BEGIN Records shown
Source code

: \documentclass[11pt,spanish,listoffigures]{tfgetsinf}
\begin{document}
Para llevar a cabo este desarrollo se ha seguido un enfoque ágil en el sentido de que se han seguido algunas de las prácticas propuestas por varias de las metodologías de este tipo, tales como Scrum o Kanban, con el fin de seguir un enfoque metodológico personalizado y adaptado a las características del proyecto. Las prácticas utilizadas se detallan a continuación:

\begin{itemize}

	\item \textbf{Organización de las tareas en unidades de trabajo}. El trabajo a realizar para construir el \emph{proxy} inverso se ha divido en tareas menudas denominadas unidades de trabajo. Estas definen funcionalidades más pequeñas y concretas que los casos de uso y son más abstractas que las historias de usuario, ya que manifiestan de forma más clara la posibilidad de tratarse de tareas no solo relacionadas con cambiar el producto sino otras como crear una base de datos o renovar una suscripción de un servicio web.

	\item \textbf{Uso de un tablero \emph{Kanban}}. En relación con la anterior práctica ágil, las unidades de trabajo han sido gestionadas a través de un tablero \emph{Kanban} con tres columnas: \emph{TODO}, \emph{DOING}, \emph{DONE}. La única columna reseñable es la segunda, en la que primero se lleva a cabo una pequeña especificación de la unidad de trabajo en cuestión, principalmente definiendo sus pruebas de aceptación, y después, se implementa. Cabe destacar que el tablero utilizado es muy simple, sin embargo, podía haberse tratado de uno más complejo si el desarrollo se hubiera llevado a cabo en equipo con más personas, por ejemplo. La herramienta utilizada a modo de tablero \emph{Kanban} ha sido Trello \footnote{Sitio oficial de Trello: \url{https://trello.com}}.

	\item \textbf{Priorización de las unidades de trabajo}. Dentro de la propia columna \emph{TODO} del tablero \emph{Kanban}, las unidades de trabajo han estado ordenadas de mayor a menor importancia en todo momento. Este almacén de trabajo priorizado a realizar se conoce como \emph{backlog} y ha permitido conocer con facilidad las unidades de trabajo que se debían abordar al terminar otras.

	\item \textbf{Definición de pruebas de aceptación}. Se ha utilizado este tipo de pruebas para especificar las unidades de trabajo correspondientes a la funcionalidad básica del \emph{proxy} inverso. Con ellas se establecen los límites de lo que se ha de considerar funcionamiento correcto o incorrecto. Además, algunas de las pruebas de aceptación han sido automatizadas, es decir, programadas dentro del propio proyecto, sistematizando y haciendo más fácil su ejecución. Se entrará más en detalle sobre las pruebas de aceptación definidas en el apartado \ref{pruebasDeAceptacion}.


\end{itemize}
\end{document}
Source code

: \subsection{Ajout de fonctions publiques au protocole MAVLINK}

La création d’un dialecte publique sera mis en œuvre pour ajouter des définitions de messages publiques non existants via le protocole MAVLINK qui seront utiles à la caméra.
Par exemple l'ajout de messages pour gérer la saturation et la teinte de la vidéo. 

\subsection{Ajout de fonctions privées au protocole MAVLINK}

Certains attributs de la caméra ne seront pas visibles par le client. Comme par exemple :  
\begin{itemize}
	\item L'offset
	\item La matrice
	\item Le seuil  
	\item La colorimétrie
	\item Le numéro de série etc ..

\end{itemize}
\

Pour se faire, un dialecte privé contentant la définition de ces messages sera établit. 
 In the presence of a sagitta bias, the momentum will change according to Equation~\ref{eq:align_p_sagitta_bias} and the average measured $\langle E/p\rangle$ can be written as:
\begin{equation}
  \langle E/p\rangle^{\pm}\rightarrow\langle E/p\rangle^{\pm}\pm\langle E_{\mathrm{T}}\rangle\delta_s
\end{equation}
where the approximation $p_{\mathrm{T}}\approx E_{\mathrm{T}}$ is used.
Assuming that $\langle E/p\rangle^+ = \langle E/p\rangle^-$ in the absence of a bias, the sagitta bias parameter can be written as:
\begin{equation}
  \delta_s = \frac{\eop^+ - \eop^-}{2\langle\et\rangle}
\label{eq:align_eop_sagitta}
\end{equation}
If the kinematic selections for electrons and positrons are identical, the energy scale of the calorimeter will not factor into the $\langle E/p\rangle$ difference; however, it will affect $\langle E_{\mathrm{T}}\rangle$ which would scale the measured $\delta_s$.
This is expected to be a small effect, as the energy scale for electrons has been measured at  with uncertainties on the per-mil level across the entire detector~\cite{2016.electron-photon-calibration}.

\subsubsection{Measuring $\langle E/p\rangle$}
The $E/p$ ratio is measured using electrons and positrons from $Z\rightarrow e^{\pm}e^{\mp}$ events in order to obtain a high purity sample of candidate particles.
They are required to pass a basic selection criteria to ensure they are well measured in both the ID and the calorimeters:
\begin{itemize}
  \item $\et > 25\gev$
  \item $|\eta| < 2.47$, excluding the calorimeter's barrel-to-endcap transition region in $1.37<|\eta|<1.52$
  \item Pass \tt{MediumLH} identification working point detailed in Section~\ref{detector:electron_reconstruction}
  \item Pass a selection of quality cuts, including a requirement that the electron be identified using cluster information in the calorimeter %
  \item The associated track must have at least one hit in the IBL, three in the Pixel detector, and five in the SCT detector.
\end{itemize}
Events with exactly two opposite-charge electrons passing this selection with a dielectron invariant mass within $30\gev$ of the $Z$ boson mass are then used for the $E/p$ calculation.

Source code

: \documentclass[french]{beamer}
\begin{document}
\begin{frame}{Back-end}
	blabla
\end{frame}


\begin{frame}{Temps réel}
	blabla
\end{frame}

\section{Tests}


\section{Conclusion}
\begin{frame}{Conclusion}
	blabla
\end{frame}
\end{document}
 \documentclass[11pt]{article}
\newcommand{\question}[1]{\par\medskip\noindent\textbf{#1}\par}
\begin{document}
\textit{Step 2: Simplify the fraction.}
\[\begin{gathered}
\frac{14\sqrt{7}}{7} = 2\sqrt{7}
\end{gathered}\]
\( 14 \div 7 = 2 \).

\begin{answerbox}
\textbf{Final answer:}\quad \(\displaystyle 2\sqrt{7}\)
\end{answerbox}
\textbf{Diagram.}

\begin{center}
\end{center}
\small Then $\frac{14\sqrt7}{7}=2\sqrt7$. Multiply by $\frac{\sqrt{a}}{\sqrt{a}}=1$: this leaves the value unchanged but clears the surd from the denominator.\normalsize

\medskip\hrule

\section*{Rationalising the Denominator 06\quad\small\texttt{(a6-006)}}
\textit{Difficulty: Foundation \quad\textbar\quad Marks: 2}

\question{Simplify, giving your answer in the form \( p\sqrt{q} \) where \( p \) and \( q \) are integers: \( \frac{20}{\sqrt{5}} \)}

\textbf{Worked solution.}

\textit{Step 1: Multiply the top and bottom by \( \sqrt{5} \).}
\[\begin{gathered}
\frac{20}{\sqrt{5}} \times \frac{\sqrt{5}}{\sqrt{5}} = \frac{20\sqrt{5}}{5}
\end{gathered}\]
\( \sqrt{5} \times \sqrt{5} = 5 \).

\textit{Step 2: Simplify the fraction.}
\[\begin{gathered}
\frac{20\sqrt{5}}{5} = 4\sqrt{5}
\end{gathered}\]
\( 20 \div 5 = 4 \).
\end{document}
END Records shown
> **Work item**
Repeat the data. Keep every word the same.

> **Response to this task**
Source code

: \documentclass[11pt,spanish,listoffigures]{tfgetsinf}
\begin{document}
Para llevar a cabo este desarrollo se ha seguido un enfoque ágil en el sentido de que se han seguido algunas de las prácticas propuestas por varias de las metodologías de este tipo, tales como Scrum o Kanban, con el fin de seguir un enfoque metodológico personalizado y adaptado a las características del proyecto. Las prácticas utilizadas se detallan a continuación:

\begin{itemize}

	\item \textbf{Organización de las tareas en unidades de trabajo}. El trabajo a realizar para construir el \emph{proxy} inverso se ha divido en tareas menudas denominadas unidades de trabajo. Estas definen funcionalidades más pequeñas y concretas que los casos de uso y son más abstractas que las historias de usuario, ya que manifiestan de forma más clara la posibilidad de tratarse de tareas no solo relacionadas con cambiar el producto sino otras como crear una base de datos o renovar una suscripción de un servicio web.

	\item \textbf{Uso de un tablero \emph{Kanban}}. En relación con la anterior práctica ágil, las unidades de trabajo han sido gestionadas a través de un tablero \emph{Kanban} con tres columnas: \emph{TODO}, \emph{DOING}, \emph{DONE}. La única columna reseñable es la segunda, en la que primero se lleva a cabo una pequeña especificación de la unidad de trabajo en cuestión, principalmente definiendo sus pruebas de aceptación, y después, se implementa. Cabe destacar que el tablero utilizado es muy simple, sin embargo, podía haberse tratado de uno más complejo si el desarrollo se hubiera llevado a cabo en equipo con más personas, por ejemplo. La herramienta utilizada a modo de tablero \emph{Kanban} ha sido Trello \footnote{Sitio oficial de Trello: \url{https://trello.com}}.

	\item \textbf{Priorización de las unidades de trabajo}. Dentro de la propia columna \emph{TODO} del tablero \emph{Kanban}, las unidades de trabajo han estado ordenadas de mayor a menor importancia en todo momento. Este almacén de trabajo priorizado a realizar se conoce como \emph{backlog} y ha permitido conocer con facilidad las unidades de trabajo que se debían abordar al terminar otras.

	\item \textbf{Definición de pruebas de aceptación}. Se ha utilizado este tipo de pruebas para especificar las unidades de trabajo correspondientes a la funcionalidad básica del \emph{proxy} inverso. Con ellas se establecen los límites de lo que se ha de considerar funcionamiento correcto o incorrecto. Además, algunas de las pruebas de aceptación han sido automatizadas, es decir, programadas dentro del propio proyecto, sistematizando y haciendo más fácil su ejecución. Se entrará más en detalle sobre las pruebas de aceptación definidas en el apartado \ref{pruebasDeAceptacion}.


\end{itemize}
\end{document}
Source code

: \subsection{Ajout de fonctions publiques au protocole MAVLINK}

La création d’un dialecte publique sera mis en œuvre pour ajouter des définitions de messages publiques non existants via le protocole MAVLINK qui seront utiles à la caméra.
Par exemple l'ajout de messages pour gérer la saturation et la teinte de la vidéo. 

\subsection{Ajout de fonctions privées au protocole MAVLINK}

Certains attributs de la caméra ne seront pas visibles par le client. Comme par exemple :  
\begin{itemize}
	\item L'offset
	\item La matrice
	\item Le seuil  
	\item La colorimétrie
	\item Le numéro de série etc ..

\end{itemize}
\

Pour se faire, un dialecte privé contentant la définition de ces messages sera établit. 
 In the presence of a sagitta bias, the momentum will change according to Equation~\ref{eq:align_p_sagitta_bias} and the average measured $\langle E/p\rangle$ can be written as:
\begin{equation}
  \langle E/p\rangle^{\pm}\rightarrow\langle E/p\rangle^{\pm}\pm\langle E_{\mathrm{T}}\rangle\delta_s
\end{equation}
where the approximation $p_{\mathrm{T}}\approx E_{\mathrm{T}}$ is used.
Assuming that $\langle E/p\rangle^+ = \langle E/p\rangle^-$ in the absence of a bias, the sagitta bias parameter can be written as:
\begin{equation}
  \delta_s = \frac{\eop^+ - \eop^-}{2\langle\et\rangle}
\label{eq:align_eop_sagitta}
\end{equation}
If the kinematic selections for electrons and positrons are identical, the energy scale of the calorimeter will not factor into the $\langle E/p\rangle$ difference; however, it will affect $\langle E_{\mathrm{T}}\rangle$ which would scale the measured $\delta_s$.
This is expected to be a small effect, as the energy scale for electrons has been measured at  with uncertainties on the per-mil level across the entire detector~\cite{2016.electron-photon-calibration}.

\subsubsection{Measuring $\langle E/p\rangle$}
The $E/p$ ratio is measured using electrons and positrons from $Z\rightarrow e^{\pm}e^{\mp}$ events in order to obtain a high purity sample of candidate particles.
They are required to pass a basic selection criteria to ensure they are well measured in both the ID and the calorimeters:
\begin{itemize}
  \item $\et > 25\gev$
  \item $|\eta| < 2.47$, excluding the calorimeter's barrel-to-endcap transition region in $1.37<|\eta|<1.52$
  \item Pass \tt{MediumLH} identification working point detailed in Section~\ref{detector:electron_reconstruction}
  \item Pass a selection of quality cuts, including a requirement that the electron be identified using cluster information in the calorimeter %
  \item The associated track must have at least one hit in the IBL, three in the Pixel detector, and five in the SCT detector.
\end{itemize}
Events with exactly two opposite-charge electrons passing this selection with a dielectron invariant mass within $30\gev$ of the $Z$ boson mass are then used for the $E/p$ calculation.

Source code

: \documentclass[french]{beamer}
\begin{document}
\begin{frame}{Back-end}
	blabla
\end{frame}


\begin{frame}{Temps réel}
	blabla
\end{frame}

\section{Tests}


\section{Conclusion}
\begin{frame}{Conclusion}
	blabla
\end{frame}
\end{document}
 \documentclass[11pt]{article}
\newcommand{\question}[1]{\par\medskip\noindent\textbf{#1}\par}
\begin{document}
\textit{Step 2: Simplify the fraction.}
\[\begin{gathered}
\frac{14\sqrt{7}}{7} = 2\sqrt{7}
\end{gathered}\]
\( 14 \div 7 = 2 \).

\begin{answerbox}
\textbf{Final answer:}\quad \(\displaystyle 2\sqrt{7}\)
\end{answerbox}
\textbf{Diagram.}

\begin{center}
\end{center}
\small Then $\frac{14\sqrt7}{7}=2\sqrt7$. Multiply by $\frac{\sqrt{a}}{\sqrt{a}}=1$: this leaves the value unchanged but clears the surd from the denominator.\normalsize

\medskip\hrule

\section*{Rationalising the Denominator 06\quad\small\texttt{(a6-006)}}
\textit{Difficulty: Foundation \quad\textbar\quad Marks: 2}

\question{Simplify, giving your answer in the form \( p\sqrt{q} \) where \( p \) and \( q \) are integers: \( \frac{20}{\sqrt{5}} \)}

\textbf{Worked solution.}

\textit{Step 1: Multiply the top and bottom by \( \sqrt{5} \).}
\[\begin{gathered}
\frac{20}{\sqrt{5}} \times \frac{\sqrt{5}}{\sqrt{5}} = \frac{20\sqrt{5}}{5}
\end{gathered}\]
\( \sqrt{5} \times \sqrt{5} = 5 \).

\textit{Step 2: Simplify the fraction.}
\[\begin{gathered}
\frac{20\sqrt{5}}{5} = 4\sqrt{5}
\end{gathered}\]
\( 20 \div 5 = 4 \).
\end{document}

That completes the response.